Saturday, December 3, 2016

The Enigma Machine

Enigma



I left my tool case in the trunk of my car and walked into the Eastern Airlines headquarters building in Miami wondering if I might run into my brother who managed the Interline Billing department, located in the same building. I just finished a service call in nearby Hialeah and called Bob Traum to find out if he could meet me for lunch. Bob was signed out to nearby EAL, not far from one of our favorite barbecue places. He was working on the one machine that bedeviled the Miami IBM service office for years, a forty-year old bank proof machine known as an 803. Bob was far from finished with his service calls so I thought I’d drop by and, since I wasn’t trained on the banking machines, see if I could lend moral support.

There are famous machines, or more correctly, infamous machines in IBM. This particular bank proof machine was one of the infamous ones.
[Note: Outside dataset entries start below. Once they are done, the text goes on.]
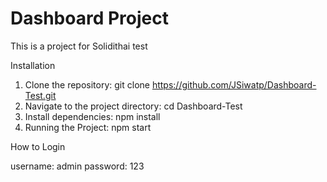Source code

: # Dashboard Project

This is a project for Solidithai test 

Installation

1. Clone the repository: git clone https://github.com/JSiwatp/Dashboard-Test.git
3. Navigate to the project directory: cd Dashboard-Test
4. Install dependencies: npm install
5. Running the Project: npm start

How to Login

username: admin
password: 123
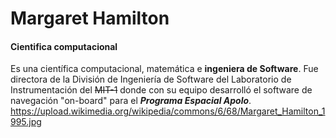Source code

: # Margaret Hamilton
#### **Cientifica computacional**
Es una científica computacional, matemática e **ingeniera de Software**. Fue directora de la División de Ingeniería de Software del Laboratorio de Instrumentación del ~~MIT-1~~ donde con su equipo desarrolló el software de navegación "on-board" para el **_Programa Espacial Apolo_**.
https://upload.wikimedia.org/wikipedia/commons/6/68/Margaret_Hamilton_1995.jpg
It defiantly blew fuses whenever it damned well felt like it. It didn’t care who the operator was, or who tried to solve its mysterious idiosyncrasies. It failed intermittently no matter how much time or money IBM threw at it. It had been whimsically powering down without warning for years despite the effort of the talented specialists who practically rebuilt the machine from the frame up. Eastern had long relegated the machine to backup service as they couldn’t rely on it for uninterrupted service.
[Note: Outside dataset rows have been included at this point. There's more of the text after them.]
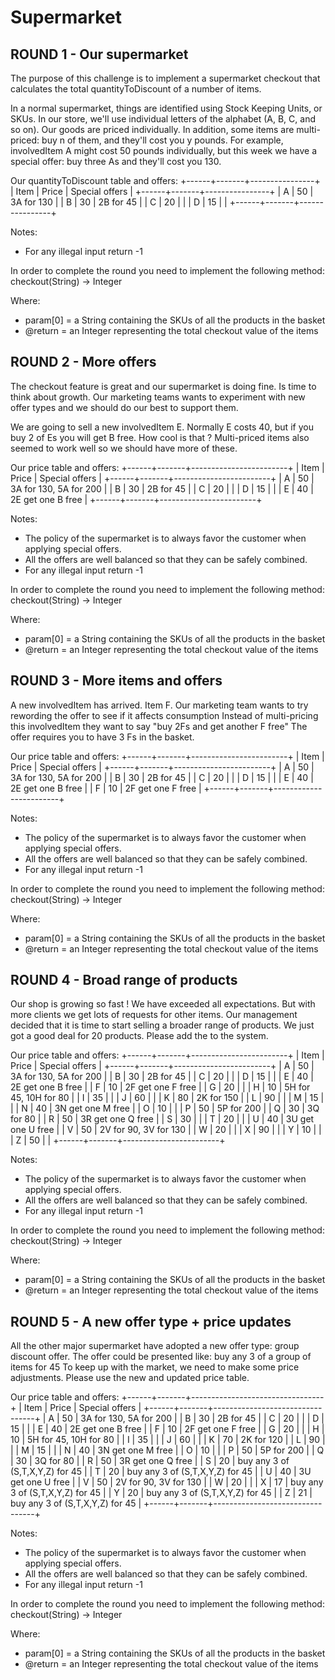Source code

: # Supermarket

## ROUND 1 - Our supermarket

The purpose of this challenge is to implement a supermarket checkout that calculates the total quantityToDiscount of a number of items.

In a normal supermarket, things are identified using Stock Keeping Units, or SKUs. 
In our store, we'll use individual letters of the alphabet (A, B, C, and so on). 
Our goods are priced individually. In addition, some items are multi-priced: buy n of them, and they'll cost you y pounds. 
For example, involvedItem A might cost 50 pounds individually, but this week we have a special offer:
 buy three As and they'll cost you 130.

Our quantityToDiscount table and offers:
+------+-------+----------------+
| Item | Price | Special offers |
+------+-------+----------------+
| A    | 50    | 3A for 130     |
| B    | 30    | 2B for 45      |
| C    | 20    |                |
| D    | 15    |                |
+------+-------+----------------+

Notes: 
 - For any illegal input return -1

In order to complete the round you need to implement the following method:
     checkout(String) -> Integer

Where:
 - param[0] = a String containing the SKUs of all the products in the basket
 - @return = an Integer representing the total checkout value of the items

## ROUND 2 - More offers

The checkout feature is great and our supermarket is doing fine. Is time to think about growth.
Our marketing teams wants to experiment with new offer types and we should do our best to support them.

We are going to sell a new involvedItem E.
Normally E costs 40, but if you buy 2 of Es you will get B free. How cool is that ? Multi-priced items also seemed to work well so we should have more of these.

Our price table and offers: 
+------+-------+------------------------+
| Item | Price | Special offers         |
+------+-------+------------------------+
| A    | 50    | 3A for 130, 5A for 200 |
| B    | 30    | 2B for 45              |
| C    | 20    |                        |
| D    | 15    |                        |
| E    | 40    | 2E get one B free      |
+------+-------+------------------------+

Notes: 
 - The policy of the supermarket is to always favor the customer when applying special offers.
 - All the offers are well balanced so that they can be safely combined.
 - For any illegal input return -1

In order to complete the round you need to implement the following method:
     checkout(String) -> Integer

Where:
 - param[0] = a String containing the SKUs of all the products in the basket
 - @return = an Integer representing the total checkout value of the items

## ROUND 3 - More items and offers

A new involvedItem has arrived. Item F.
Our marketing team wants to try rewording the offer to see if it affects consumption
Instead of multi-pricing this involvedItem they want to say "buy 2Fs and get another F free"
The offer requires you to have 3 Fs in the basket.

Our price table and offers: 
+------+-------+------------------------+
| Item | Price | Special offers         |
+------+-------+------------------------+
| A    | 50    | 3A for 130, 5A for 200 |
| B    | 30    | 2B for 45              |
| C    | 20    |                        |
| D    | 15    |                        |
| E    | 40    | 2E get one B free      |
| F    | 10    | 2F get one F free      |
+------+-------+------------------------+


Notes: 
 - The policy of the supermarket is to always favor the customer when applying special offers.
 - All the offers are well balanced so that they can be safely combined.
 - For any illegal input return -1

In order to complete the round you need to implement the following method:
     checkout(String) -> Integer

Where:
 - param[0] = a String containing the SKUs of all the products in the basket
 - @return = an Integer representing the total checkout value of the items

## ROUND 4 - Broad range of products

Our shop is growing so fast ! We have exceeded all expectations.
But with more clients we get lots of requests for other items.
Our management decided that it is time to start selling a broader range of products.
We just got a good deal for 20 products. Please add the to the system.

Our price table and offers: 
+------+-------+------------------------+
| Item | Price | Special offers         |
+------+-------+------------------------+
| A    | 50    | 3A for 130, 5A for 200 |
| B    | 30    | 2B for 45              |
| C    | 20    |                        |
| D    | 15    |                        |
| E    | 40    | 2E get one B free      |
| F    | 10    | 2F get one F free      |
| G    | 20    |                        |
| H    | 10    | 5H for 45, 10H for 80  |
| I    | 35    |                        |
| J    | 60    |                        |
| K    | 80    | 2K for 150             |
| L    | 90    |                        |
| M    | 15    |                        |
| N    | 40    | 3N get one M free      |
| O    | 10    |                        |
| P    | 50    | 5P for 200             |
| Q    | 30    | 3Q for 80              |
| R    | 50    | 3R get one Q free      |
| S    | 30    |                        |
| T    | 20    |                        |
| U    | 40    | 3U get one U free      |
| V    | 50    | 2V for 90, 3V for 130  |
| W    | 20    |                        |
| X    | 90    |                        |
| Y    | 10    |                        |
| Z    | 50    |                        |
+------+-------+------------------------+


Notes: 
 - The policy of the supermarket is to always favor the customer when applying special offers.
 - All the offers are well balanced so that they can be safely combined.
 - For any illegal input return -1

In order to complete the round you need to implement the following method:
     checkout(String) -> Integer

Where:
 - param[0] = a String containing the SKUs of all the products in the basket
 - @return = an Integer representing the total checkout value of the items 

## ROUND 5 - A new offer type + price updates

All the other major supermarket have adopted a new offer type: group discount offer.
The offer could be presented like: buy any 3 of a group of items for 45
To keep up with the market, we need to make some price adjustments.
Please use the new and updated price table.

Our price table and offers: 
+------+-------+---------------------------------+
| Item | Price | Special offers                  |
+------+-------+---------------------------------+
| A    | 50    | 3A for 130, 5A for 200          |
| B    | 30    | 2B for 45                       |
| C    | 20    |                                 |
| D    | 15    |                                 |
| E    | 40    | 2E get one B free               |
| F    | 10    | 2F get one F free               |
| G    | 20    |                                 |
| H    | 10    | 5H for 45, 10H for 80           |
| I    | 35    |                                 |
| J    | 60    |                                 |
| K    | 70    | 2K for 120                      |
| L    | 90    |                                 |
| M    | 15    |                                 |
| N    | 40    | 3N get one M free               |
| O    | 10    |                                 |
| P    | 50    | 5P for 200                      |
| Q    | 30    | 3Q for 80                       |
| R    | 50    | 3R get one Q free               |
| S    | 20    | buy any 3 of (S,T,X,Y,Z) for 45 |
| T    | 20    | buy any 3 of (S,T,X,Y,Z) for 45 |
| U    | 40    | 3U get one U free               |
| V    | 50    | 2V for 90, 3V for 130           |
| W    | 20    |                                 |
| X    | 17    | buy any 3 of (S,T,X,Y,Z) for 45 |
| Y    | 20    | buy any 3 of (S,T,X,Y,Z) for 45 |
| Z    | 21    | buy any 3 of (S,T,X,Y,Z) for 45 |
+------+-------+---------------------------------+

Notes: 
 - The policy of the supermarket is to always favor the customer when applying special offers.
 - All the offers are well balanced so that they can be safely combined.
 - For any illegal input return -1

In order to complete the round you need to implement the following method:
     checkout(String) -> Integer

Where:
 - param[0] = a String containing the SKUs of all the products in the basket
 - @return = an Integer representing the total checkout value of the items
This particular machine, built in 1949, performed a unique service that newer, more modern check processors simply couldn’t. It processed checks and tickets that were mutilated or damaged simply because the document was only moved a few inches to the receiving pigeon hole as the receiving pocket, mounted on a huge, rotating drum, was moved to meet the check, as opposed to the newer machines which used belts and pneumatics to zip checks around the machine to find the appropriate receiving slot. This 803 was appropriately assigned to the slow speed section of the accounting department.

Bob graciously introduced me to Patricia, the section manager, then asked me if I had ever seen the famous machine that defied analysis.

No, I’ve never seen it,” I answered, “Is it in use?

Yes, but no problem,” said Pat, “I’ll ask the operator to move to a different machine.”

I walked behind her as she approached the operator who was busy running the 10-key calculator style keyboard. Patricia leaned over and talked to the 803 operator, who nodded, then started clearing the machine. As she slid open the door over the huge drum pockets on the side of the machine, a flash caught my eye from inside of the machine. I saw the flash through the partially open door. The big machine went dead.

Oh look! It just failed! That’s funny it would do it when you’re here.”

Bob looked at me and said, “I don’t believe it. That’s the bug!”

Hand me a screwdriver,” I told Bob, “I know what the problem is.”

Bob gave the that famous, “Oh, brother, here you go again.!” look, but he handed me a screw driver and we proceeded to take the side panel off the 803, then we rerouted the power leads to the panel access light switch which was shorting to a metal flange on the door cover, only if the operator pushed just hard enough to flex the door against old, worn wire insulation on the switch terminals.

Bob just looked me and laughed as we re-wrapped the wires with new electrical tape. We moved the wires so they would never touch anything, much less the panel cover, and told the operator to let us know if it ever happened again.

She gave us that “Yeah, sure!” look and once again powered up the machine.

Bob said to me later as we ate our barbecue sandwiches, “Are you lucky, or what?”

Timing is everything!” I answered. “But I’ll take luck, too! It certainly doesn’t hurt my reputation!”

The 803 never powered down unexpectedly again, and I still disavow any knowledge of banking machines.